La prestataire n’avait pas de circonstances exceptionnelles

[33] La prestataire n’a déclaré aucune circonstance exceptionnelle pour expliquer pourquoi elle n’a pas pris des mesures raisonnablement rapides pour se renseigner au sujet des prestations et en faire la demande.

[34] Je reconnais l’argument de la prestataire selon lequel elle a fait face à certains obstacles linguistiques pour tenter d’obtenir des renseignements au sujet de ses prestations. Toutefois, son fils, agissant comme représentant, a dit qu’il était chargé de formuler des demandes de renseignements en son nom.

[35] La prestataire a donc eu de l’aide pour obtenir des renseignements relatifs à l’assurance‑emploi. Son fils affirme cependant qu’il n’a tenté d’appeler la Commission que deux fois et qu’il n’avait pas eu le temps d’être mis en attente à ces occasions. La prestataire s’est présentée à un Centre Service Canada pour obtenir des conseils pour la première fois seulement au début de mars 2022.

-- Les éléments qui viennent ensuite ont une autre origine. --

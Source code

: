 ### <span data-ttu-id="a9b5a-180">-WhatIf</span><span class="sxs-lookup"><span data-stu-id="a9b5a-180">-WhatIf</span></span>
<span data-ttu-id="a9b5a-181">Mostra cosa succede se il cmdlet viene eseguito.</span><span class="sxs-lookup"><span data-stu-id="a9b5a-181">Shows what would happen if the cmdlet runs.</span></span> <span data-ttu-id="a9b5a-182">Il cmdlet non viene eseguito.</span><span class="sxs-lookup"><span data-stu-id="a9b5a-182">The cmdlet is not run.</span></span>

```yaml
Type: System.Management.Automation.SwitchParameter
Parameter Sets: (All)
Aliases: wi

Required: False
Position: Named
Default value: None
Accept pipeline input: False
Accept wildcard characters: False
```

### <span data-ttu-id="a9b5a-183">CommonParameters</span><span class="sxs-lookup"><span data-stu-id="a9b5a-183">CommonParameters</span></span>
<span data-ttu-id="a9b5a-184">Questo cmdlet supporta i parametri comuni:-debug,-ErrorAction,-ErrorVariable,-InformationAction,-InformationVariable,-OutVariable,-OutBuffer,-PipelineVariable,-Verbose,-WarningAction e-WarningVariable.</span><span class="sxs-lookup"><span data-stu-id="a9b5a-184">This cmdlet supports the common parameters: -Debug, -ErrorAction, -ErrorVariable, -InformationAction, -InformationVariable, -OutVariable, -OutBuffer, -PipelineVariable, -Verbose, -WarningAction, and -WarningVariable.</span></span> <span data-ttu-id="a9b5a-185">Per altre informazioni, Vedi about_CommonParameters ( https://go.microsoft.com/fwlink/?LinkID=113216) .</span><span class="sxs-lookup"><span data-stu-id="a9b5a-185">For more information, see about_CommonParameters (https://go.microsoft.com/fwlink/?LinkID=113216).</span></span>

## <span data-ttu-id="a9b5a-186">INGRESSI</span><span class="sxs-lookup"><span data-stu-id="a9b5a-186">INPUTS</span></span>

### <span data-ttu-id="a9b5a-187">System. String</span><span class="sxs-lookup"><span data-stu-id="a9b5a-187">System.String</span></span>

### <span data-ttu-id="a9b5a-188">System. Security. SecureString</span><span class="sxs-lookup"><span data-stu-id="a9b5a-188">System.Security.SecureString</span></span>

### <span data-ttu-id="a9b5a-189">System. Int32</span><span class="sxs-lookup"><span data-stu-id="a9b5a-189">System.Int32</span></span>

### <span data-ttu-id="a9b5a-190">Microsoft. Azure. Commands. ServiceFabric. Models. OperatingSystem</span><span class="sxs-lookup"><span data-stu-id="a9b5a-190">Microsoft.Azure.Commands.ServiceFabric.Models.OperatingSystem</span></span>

[36] C’est donc dire que la prestataire n’avait aucune circonstance exceptionnelle à faire valoir pour expliquer son retard. Une longue attente pour parler à la Commission ne représente pas une circonstance exceptionnelle. Toutes les parties prestataires doivent attendre longtemps lorsque le volume d’appels est élevé.

[37] C’est pourquoi je conclus que la prestataire n’a pas agi comme l’aurait fait une personne raisonnable et prudente dans sa situation. Elle n’a pas déployé beaucoup d’efforts pour s’informer au sujet de son assurance‑emploi. Elle n’a donc pas démontré qu’elle avait un motif valable justifiant son retard à demander des prestations.

[38] Par conséquent, la demande de la prestataire ne peut être traitée comme si elle l’avait présentée plus tôt. Cela signifie que je n’ai pas à établir son admissibilité éventuelle à des prestations le 31 octobre 2021.

Conclusion

[39] La prestataire n’a pas démontré qu’elle avait un motif valable justifiant son retard à demander des prestations pendant toute la période de son retard. Par conséquent, elle ne peut pas obtenir une antidatation de sa demande à une date antérieure.

[40] C’est donc dire que sa demande ne peut commencer que le 13 mars 2022, date à laquelle elle a demandé des prestations.

[41] C’est pourquoi je dois rejeter l’appel de la prestataire.